- GIVEN RECORDS -
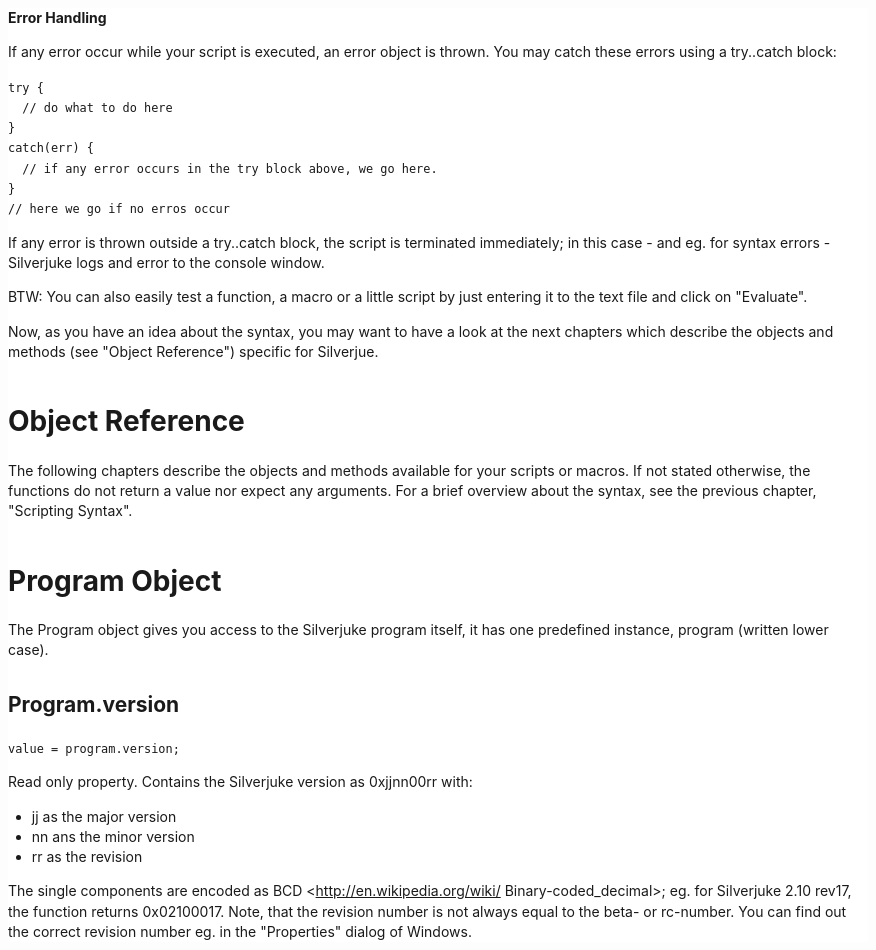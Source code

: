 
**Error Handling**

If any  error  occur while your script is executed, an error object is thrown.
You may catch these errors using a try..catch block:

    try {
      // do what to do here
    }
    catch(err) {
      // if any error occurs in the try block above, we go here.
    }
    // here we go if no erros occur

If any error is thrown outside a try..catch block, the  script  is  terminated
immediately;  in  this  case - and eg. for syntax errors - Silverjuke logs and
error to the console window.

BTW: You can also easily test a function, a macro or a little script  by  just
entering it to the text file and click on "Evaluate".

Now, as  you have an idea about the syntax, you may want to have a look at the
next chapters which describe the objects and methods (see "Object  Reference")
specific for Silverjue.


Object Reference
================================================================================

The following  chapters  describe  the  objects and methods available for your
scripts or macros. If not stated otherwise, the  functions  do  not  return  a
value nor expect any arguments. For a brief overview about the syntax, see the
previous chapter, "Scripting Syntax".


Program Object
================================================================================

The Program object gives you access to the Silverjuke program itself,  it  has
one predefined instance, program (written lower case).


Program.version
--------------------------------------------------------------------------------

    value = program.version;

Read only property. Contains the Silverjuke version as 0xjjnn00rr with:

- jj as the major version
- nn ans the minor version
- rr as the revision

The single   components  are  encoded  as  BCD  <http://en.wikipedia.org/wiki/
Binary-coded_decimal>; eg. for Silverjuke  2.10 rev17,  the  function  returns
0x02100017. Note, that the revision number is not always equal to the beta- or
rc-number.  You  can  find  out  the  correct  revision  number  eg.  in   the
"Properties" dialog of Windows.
==
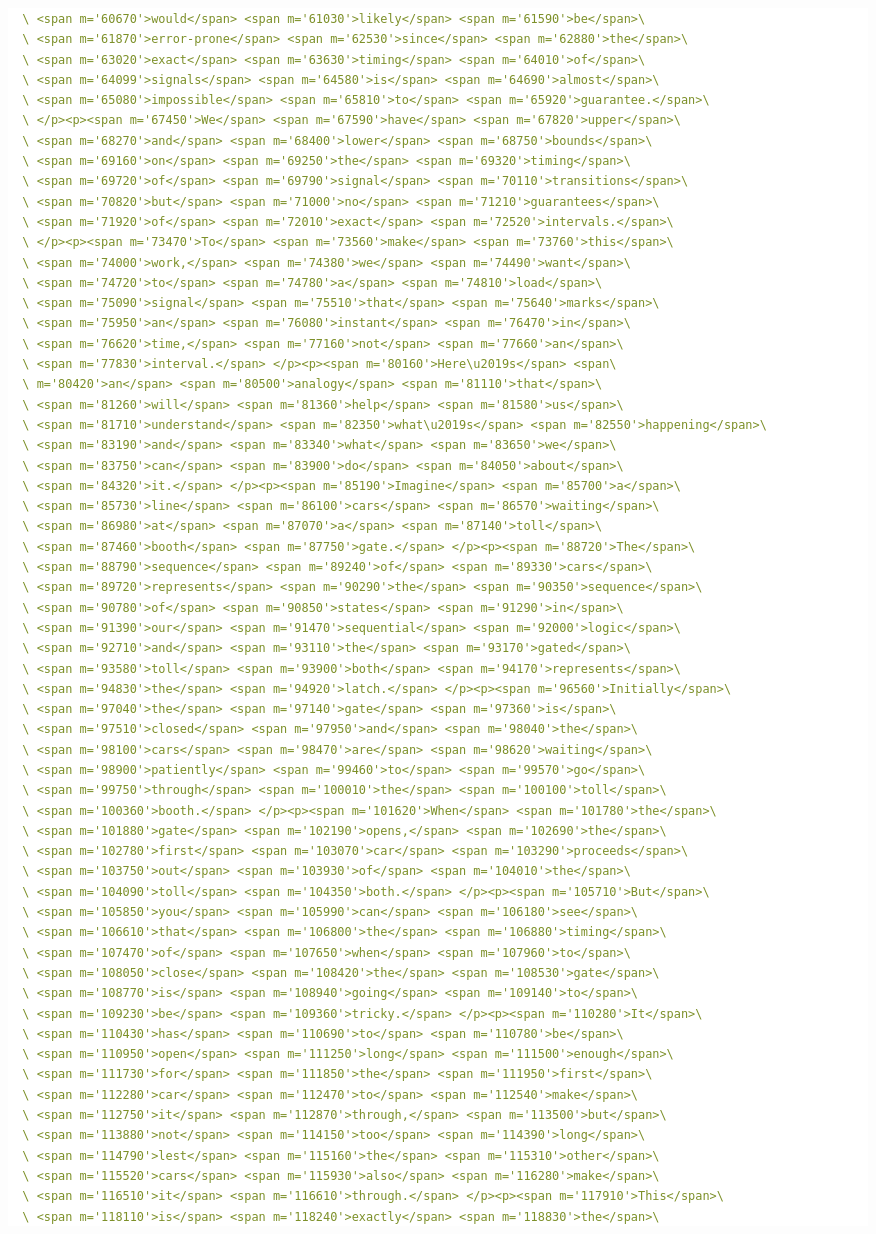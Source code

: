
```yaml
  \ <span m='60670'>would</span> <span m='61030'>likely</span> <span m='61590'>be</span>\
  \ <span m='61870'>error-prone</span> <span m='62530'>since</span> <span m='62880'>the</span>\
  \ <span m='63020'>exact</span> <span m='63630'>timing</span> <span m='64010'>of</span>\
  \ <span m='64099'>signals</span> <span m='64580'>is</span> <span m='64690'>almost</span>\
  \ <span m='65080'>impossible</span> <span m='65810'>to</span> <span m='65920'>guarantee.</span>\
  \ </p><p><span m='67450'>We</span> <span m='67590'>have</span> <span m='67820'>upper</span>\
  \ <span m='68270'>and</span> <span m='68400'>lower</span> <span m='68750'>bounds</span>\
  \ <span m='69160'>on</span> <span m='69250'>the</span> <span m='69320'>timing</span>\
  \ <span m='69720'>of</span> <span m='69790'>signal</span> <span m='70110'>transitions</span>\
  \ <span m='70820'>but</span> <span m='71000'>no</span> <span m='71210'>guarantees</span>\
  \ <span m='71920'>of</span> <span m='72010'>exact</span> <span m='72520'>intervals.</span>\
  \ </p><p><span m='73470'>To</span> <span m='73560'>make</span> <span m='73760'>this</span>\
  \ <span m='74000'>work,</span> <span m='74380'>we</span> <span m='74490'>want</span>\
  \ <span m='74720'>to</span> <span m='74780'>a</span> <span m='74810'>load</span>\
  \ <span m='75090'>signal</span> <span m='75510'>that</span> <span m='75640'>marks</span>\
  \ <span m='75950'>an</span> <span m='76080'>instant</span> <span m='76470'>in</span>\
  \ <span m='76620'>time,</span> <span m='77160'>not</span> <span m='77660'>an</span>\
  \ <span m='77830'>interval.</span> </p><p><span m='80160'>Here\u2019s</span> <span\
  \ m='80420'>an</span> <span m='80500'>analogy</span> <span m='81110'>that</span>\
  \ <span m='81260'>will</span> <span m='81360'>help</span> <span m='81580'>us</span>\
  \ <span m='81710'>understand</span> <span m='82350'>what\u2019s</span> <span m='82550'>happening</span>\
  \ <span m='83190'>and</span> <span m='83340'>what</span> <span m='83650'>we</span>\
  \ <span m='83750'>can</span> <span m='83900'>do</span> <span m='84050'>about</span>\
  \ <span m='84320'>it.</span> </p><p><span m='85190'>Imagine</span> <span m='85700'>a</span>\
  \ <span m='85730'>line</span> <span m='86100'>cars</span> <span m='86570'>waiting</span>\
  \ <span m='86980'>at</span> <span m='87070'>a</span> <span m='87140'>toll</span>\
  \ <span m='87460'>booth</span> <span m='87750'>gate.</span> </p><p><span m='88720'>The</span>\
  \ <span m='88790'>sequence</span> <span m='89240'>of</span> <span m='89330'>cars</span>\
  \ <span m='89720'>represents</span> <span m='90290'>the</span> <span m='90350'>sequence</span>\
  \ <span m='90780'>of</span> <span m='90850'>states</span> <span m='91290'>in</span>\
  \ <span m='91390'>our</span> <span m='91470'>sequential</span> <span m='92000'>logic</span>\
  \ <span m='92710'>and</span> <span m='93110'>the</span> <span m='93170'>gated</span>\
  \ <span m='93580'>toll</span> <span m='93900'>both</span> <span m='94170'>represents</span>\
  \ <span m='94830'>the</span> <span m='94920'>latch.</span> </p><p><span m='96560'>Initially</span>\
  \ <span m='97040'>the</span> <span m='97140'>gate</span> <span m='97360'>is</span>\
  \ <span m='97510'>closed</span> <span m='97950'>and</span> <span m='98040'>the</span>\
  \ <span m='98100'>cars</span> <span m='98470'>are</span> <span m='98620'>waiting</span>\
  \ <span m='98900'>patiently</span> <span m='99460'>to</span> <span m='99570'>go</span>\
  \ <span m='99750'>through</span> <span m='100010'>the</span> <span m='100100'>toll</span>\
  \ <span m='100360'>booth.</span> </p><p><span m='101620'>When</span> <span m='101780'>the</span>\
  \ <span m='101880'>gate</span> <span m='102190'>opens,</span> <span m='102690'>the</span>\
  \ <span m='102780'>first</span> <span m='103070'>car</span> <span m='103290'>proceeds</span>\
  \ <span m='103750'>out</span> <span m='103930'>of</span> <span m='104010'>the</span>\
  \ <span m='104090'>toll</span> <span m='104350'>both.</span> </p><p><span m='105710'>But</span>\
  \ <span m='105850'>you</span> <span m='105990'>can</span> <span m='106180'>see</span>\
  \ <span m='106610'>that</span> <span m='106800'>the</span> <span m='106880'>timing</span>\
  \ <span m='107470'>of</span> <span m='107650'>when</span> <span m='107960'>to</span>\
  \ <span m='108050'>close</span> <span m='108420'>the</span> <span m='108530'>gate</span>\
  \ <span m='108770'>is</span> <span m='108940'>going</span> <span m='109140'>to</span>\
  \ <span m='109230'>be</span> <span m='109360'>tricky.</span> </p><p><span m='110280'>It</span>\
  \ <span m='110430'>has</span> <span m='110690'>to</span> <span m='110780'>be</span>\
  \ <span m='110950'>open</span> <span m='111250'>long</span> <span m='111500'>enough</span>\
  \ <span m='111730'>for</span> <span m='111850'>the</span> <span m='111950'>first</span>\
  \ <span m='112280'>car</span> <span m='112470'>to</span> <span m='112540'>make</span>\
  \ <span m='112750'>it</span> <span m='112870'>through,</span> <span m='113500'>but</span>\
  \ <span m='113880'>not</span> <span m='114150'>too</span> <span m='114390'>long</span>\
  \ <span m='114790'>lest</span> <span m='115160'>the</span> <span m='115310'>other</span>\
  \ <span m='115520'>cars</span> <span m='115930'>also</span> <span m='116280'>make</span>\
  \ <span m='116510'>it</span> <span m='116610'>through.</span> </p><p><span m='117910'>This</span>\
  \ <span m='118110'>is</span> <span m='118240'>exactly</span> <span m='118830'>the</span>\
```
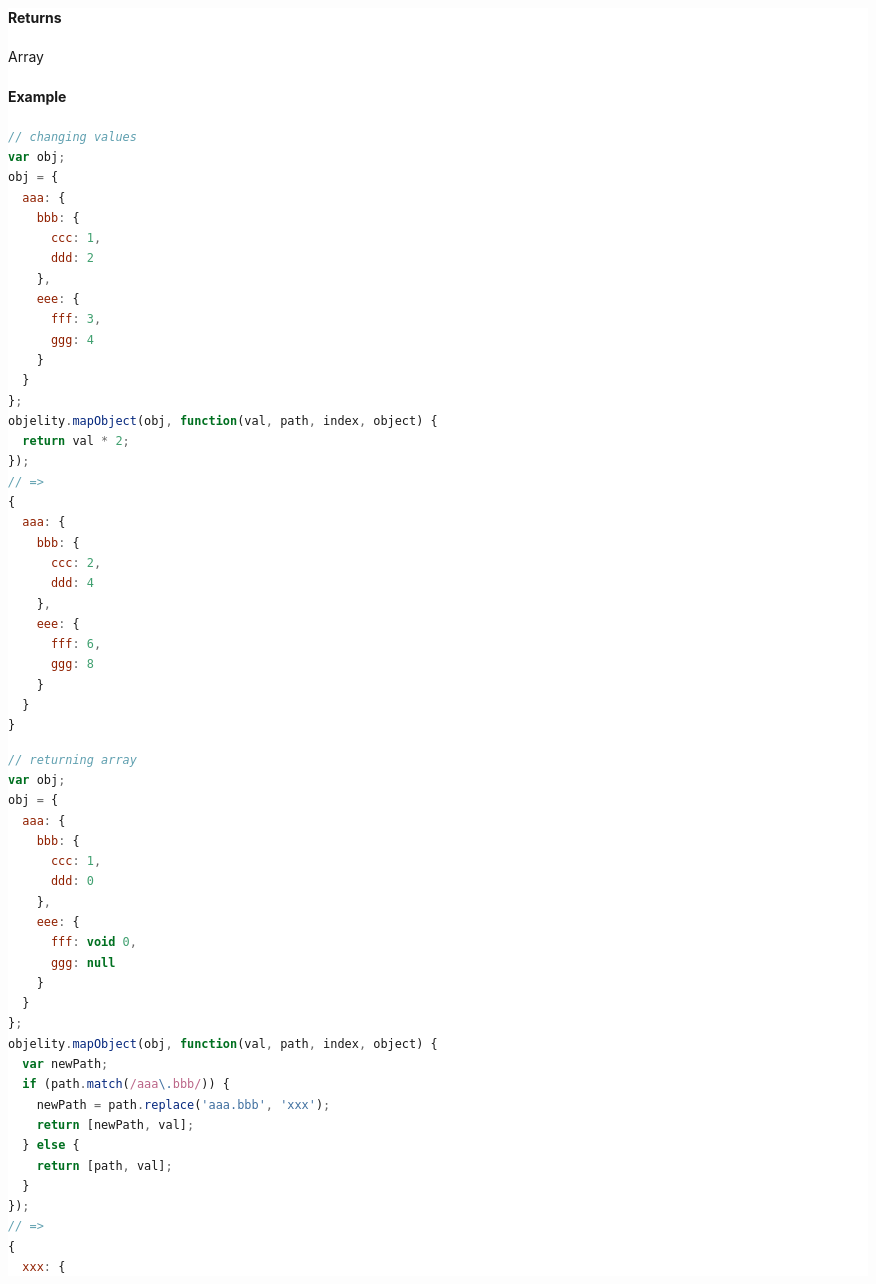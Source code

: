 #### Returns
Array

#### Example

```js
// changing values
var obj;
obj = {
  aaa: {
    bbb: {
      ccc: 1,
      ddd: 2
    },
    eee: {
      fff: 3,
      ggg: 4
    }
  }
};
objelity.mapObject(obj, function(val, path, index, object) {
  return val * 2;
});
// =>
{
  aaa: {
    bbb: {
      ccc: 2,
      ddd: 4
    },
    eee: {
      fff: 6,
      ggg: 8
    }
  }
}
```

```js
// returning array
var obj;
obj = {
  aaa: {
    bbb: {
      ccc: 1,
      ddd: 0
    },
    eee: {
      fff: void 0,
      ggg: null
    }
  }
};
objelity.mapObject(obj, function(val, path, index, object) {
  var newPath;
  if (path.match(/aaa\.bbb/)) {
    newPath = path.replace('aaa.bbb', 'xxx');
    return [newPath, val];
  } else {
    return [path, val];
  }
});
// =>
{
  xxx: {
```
==
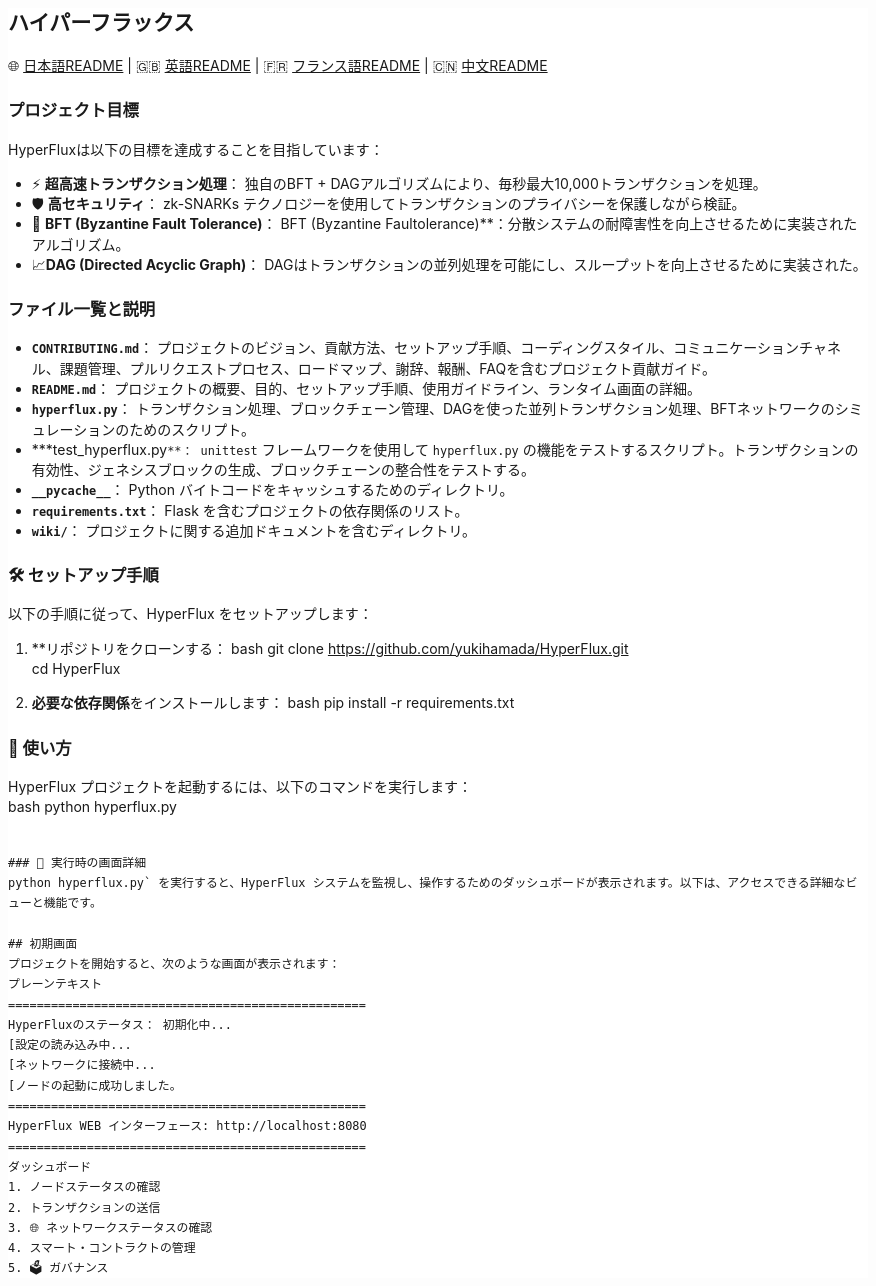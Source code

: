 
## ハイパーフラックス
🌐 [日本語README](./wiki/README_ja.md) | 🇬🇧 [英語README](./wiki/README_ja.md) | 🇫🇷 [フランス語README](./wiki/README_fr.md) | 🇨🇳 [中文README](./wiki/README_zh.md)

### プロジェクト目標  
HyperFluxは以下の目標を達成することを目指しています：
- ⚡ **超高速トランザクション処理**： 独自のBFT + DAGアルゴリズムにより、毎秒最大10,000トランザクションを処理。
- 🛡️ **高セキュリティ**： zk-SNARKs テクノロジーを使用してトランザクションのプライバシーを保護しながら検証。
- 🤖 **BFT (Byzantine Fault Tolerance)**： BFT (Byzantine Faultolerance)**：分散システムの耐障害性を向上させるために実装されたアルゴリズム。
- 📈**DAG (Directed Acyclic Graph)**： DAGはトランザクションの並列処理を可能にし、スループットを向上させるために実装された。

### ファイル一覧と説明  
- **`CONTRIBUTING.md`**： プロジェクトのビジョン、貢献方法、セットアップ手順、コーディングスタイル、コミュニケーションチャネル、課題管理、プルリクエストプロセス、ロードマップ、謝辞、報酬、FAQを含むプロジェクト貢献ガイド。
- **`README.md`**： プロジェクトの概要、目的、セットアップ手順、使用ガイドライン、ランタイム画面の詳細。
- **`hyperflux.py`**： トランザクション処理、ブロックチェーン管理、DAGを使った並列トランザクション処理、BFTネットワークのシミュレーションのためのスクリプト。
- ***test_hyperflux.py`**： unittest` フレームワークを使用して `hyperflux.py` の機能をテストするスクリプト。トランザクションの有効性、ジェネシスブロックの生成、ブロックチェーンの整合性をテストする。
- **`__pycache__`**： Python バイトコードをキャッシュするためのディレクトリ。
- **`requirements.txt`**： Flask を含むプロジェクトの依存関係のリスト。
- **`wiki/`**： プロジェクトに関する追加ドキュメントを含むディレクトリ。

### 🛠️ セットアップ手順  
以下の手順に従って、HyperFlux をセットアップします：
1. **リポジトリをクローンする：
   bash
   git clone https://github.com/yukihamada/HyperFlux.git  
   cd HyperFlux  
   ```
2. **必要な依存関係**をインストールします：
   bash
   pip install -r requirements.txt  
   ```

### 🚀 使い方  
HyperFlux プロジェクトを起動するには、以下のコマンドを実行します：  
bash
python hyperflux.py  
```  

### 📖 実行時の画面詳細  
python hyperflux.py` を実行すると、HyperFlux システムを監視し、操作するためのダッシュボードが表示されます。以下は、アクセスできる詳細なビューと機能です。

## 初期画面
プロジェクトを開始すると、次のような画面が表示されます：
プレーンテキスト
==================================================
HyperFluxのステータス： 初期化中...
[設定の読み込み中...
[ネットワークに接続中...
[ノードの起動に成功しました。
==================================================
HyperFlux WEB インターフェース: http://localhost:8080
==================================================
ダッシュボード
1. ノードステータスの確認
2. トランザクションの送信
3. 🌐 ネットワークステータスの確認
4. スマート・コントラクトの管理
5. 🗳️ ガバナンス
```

- PROBLEM TO SOLVE -
What lines in the material include the string "lower"? Pull each one out.

- TASK SOLUTION -
one predefined instance, program (written lower case).
  \ <span m='68270'>and</span> <span m='68400'>lower</span> <span m='68750'>bounds</span>\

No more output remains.